Groups and Versions and Kinds, oh my!
Actually, before we get started with our API, we should talk terminology a bit.
When we talk about APIs in Kubernetes, we often use 4 terms: groups, versions, kinds, and resources.
Groups and Versions
An API Group in Kubernetes is simply a collection of related functionality. Each group has one or more versions, which, as the name suggests, allow us to change how an API works over time.
Kinds and Resources
Each API group-version contains one or more API types, which we call Kinds. While a Kind may change forms between versions, each form must be able to store all the data of the other forms, somehow (we can store the data in fields, or in annotations). This means that using an older API version won’t cause newer data to be lost or corrupted. See the Kubernetes API guidelines for more information.
You’ll also hear mention of resources on occasion. A resource is simply
a use of a Kind in the API. Often, there’s a one-to-one mapping between
Kinds and resources. For instance, the pods
resource corresponds to the
Pod
Kind. However, sometimes, the same Kind may be returned by multiple
resources. For instance, the Scale
Kind is returned by all scale
subresources, like deployments/scale
or replicasets/scale
. This is
what allows the Kubernetes HorizontalPodAutoscaler to interact with
different resources.

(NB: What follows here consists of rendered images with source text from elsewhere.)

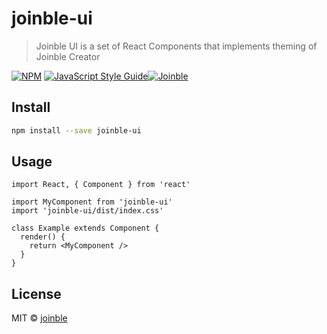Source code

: # joinble-ui

> Joinble UI is a set of React Components that implements theming of Joinble Creator

[![NPM](https://img.shields.io/npm/v/joinble-ui.svg)](https://www.npmjs.com/package/joinble-ui) [![JavaScript Style Guide](https://img.shields.io/badge/code_style-standard-brightgreen.svg)](https://standardjs.com)[![Joinble](https://circleci.com/gh/Joinble/joinble-ui.svg?style=svg)](https://app.circleci.com/pipelines/github/Joinble/joinble-ui)

## Install

```bash
npm install --save joinble-ui
```

## Usage

```tsx
import React, { Component } from 'react'

import MyComponent from 'joinble-ui'
import 'joinble-ui/dist/index.css'

class Example extends Component {
  render() {
    return <MyComponent />
  }
}
```

## License

MIT © [joinble](https://github.com/joinble)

With CRDs, however, each Kind will correspond to
a single resource.
Notice that resources are always lowercase, and by convention are the lowercase form of the Kind.
So, how does that correspond to Go?
When we refer to a kind in a particular group-version, we’ll call it a GroupVersionKind, or GVK for short. Same with resources and GVR. As we’ll see shortly, each GVK corresponds to a given root Go type in a package.
Now that we have our terminology straight, we can actually create our API!
So, how can we create our API?
In the next section, Adding a new API, we will check how the tool helps us to
create our own APIs with the command kubebuilder create api
.
The goal of this command is to create Custom Resource (CR) and Custom Resource Definition (CRD) for our Kind(s). To check it further see; Extend the Kubernetes API with CustomResourceDefinitions.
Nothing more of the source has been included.